OK, I see.
It seems that if I define the two show method directly in the REPL, it 
doesn't work. But it works when I wrap them into a module:)


On Wednesday, September 21, 2016 at 3:24:10 PM UTC-5, Weicheng Zhu wrote:
>
> Hi Dr. Johnson,
> Thank you very much for your help!
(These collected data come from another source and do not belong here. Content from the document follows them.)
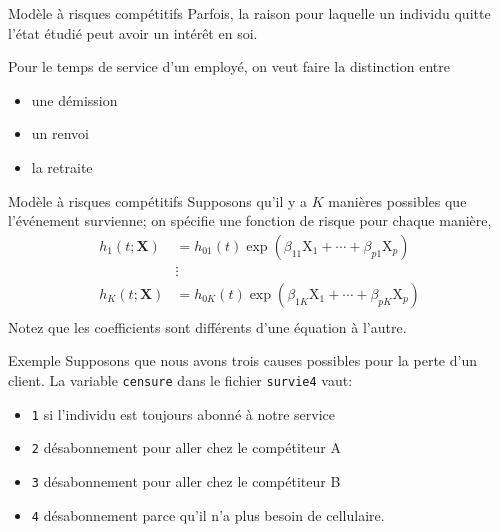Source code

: \documentclass[
  ignorenonframetext,
]{beamer}
\providecommand{\tightlist}{%
  \setlength{\itemsep}{0pt}\setlength{\parskip}{0pt}}\usepackage{longtable,booktabs,array}
\begin{document}
\begin{frame}{Modèle à risques compétitifs}
\protect\hypertarget{moduxe8le-uxe0-risques-compuxe9titifs}{}
Parfois, la raison pour laquelle un individu quitte l'état étudié peut
avoir un intérêt en soi.

Pour le temps de service d'un employé, on veut faire la distinction
entre

\begin{itemize}
\tightlist
\item
  une démission
\item
  un renvoi
\item
  la retraite
\end{itemize}
\end{frame}

\begin{frame}{Modèle à risques compétitifs}
\protect\hypertarget{moduxe8le-uxe0-risques-compuxe9titifs-1}{}
Supposons qu'il y a \(K\) manières possibles que l'événement survienne;
on spécifie une fonction de risque pour chaque manière, \begin{align*}
h_1(t; \mathbf{X})&= h_{01}(t) \exp(\beta_{11}\mathrm{X}_1 + \cdots + \beta_{p1} \mathrm{X}_p)\\
&\vdots\\
h_K(t; \mathbf{X})&= h_{0K}(t) \exp(\beta_{1K}\mathrm{X}_1 + \cdots + \beta_{pK} \mathrm{X}_p)\\
\end{align*} Notez que les coefficients sont différents d'une équation à
l'autre.
\end{frame}

\begin{frame}[fragile]{Exemple}
\protect\hypertarget{exemple-1}{}
Supposons que nous avons trois causes possibles pour la perte d'un
client. La variable \texttt{censure} dans le fichier \texttt{survie4}
vaut:

\begin{itemize}
\tightlist
\item
  \texttt{1} si l'individu est toujours abonné à notre service
\item
  \texttt{2} désabonnement pour aller chez le compétiteur A
\item
  \texttt{3} désabonnement pour aller chez le compétiteur B
\item
  \texttt{4} désabonnement parce qu'il n'a plus besoin de cellulaire.
\end{itemize}
\end{frame}
\end{document}
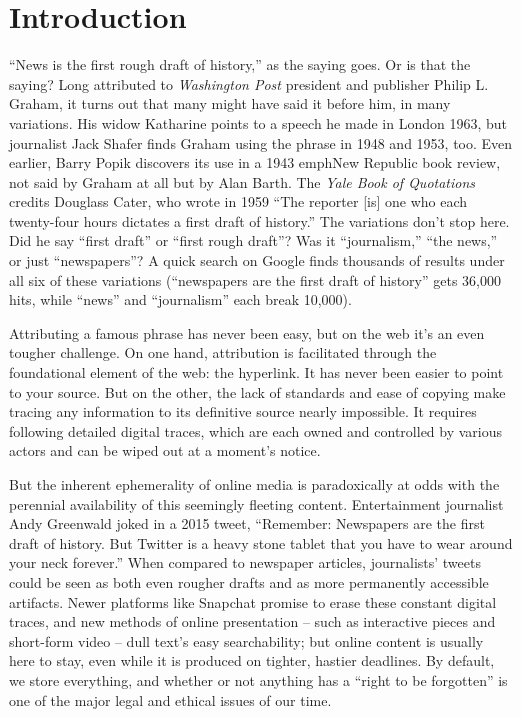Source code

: \chapter{Introduction}

``News is the first rough draft of history,'' as the saying goes. Or is that the saying? Long attributed to \emph{Washington Post} president and publisher Philip L. Graham, it turns out that many might have said it before him, in many variations. His widow Katharine points to a speech he made in London 1963, but journalist Jack Shafer finds Graham using the phrase in 1948 and 1953, too.\autocite{shafer_who_2010} Even earlier, Barry Popik discovers its use in a 1943 emph{New Republic} book review, not said by Graham at all but by Alan Barth. The \emph{Yale Book of Quotations} credits Douglass Cater, who wrote in 1959 ``The reporter [is] one who each twenty-four hours dictates a first draft of history.''\autocite[139]{shapiro_yale_2006} The variations don't stop here. Did he say ``first draft'' or ``first rough draft''? Was it ``journalism,'' ``the news,'' or just ``newspapers''? A quick search on Google finds thousands of results under all six of these variations (``newspapers are the first draft of history'' gets 36,000 hits, while ``news'' and ``journalism'' each break 10,000).

Attributing a famous phrase has never been easy, but on the web it's an even tougher challenge. On one hand, attribution is facilitated through the foundational element of the web: the hyperlink. It has never been easier to point to your source. But on the other, the lack of standards and ease of copying make tracing any information to its definitive source nearly impossible. It requires following detailed digital traces, which are each owned and controlled by various actors and can be wiped out at a moment's notice.

But the inherent ephemerality of online media is paradoxically at odds with the perennial availability of this seemingly fleeting content. Entertainment journalist Andy Greenwald joked in a 2015 tweet, ``Remember: Newspapers are the first draft of history. But Twitter is a heavy stone tablet that you have to wear around your neck forever.''\autocite{greenwald_remember:_2015} When compared to newspaper articles, journalists' tweets could be seen as both even rougher drafts and as more permanently accessible artifacts. Newer platforms like Snapchat promise to erase these constant digital traces, and new methods of online presentation -- such as interactive pieces and short-form video -- dull text's easy searchability; but online content is usually here to stay, even while it is produced on tighter, hastier deadlines. By default, we store everything, and whether or not anything has a ``right to be forgotten'' is one of the major legal and ethical issues of our time.\autocites[See, e.g.,][]{arthur_explaining_2014}{hakim_right_2014}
Not I understand how it works.
> This problem has confused me a long time since I started learning julia.
>
> So if I want a `mytype` object to be printed in the pretty-printed lines 
> by default, I have to define the display method, right?
> I guess my definition of the display method is not quite correct, although 
> it works in REPL. 
>
>
>> import Base.show
>> type mytype
>>   x::Array{Float64,2}
>> end
>> function show(io::IO, x::mytype)
>>   show(io, x.x)
>> end
>> function show(io::IO, m::MIME"text/plain", x::mytype)
>>   show(io, m, x.x)
>> end
>> show(STDOUT, MIME("text/plain"), mytype(x))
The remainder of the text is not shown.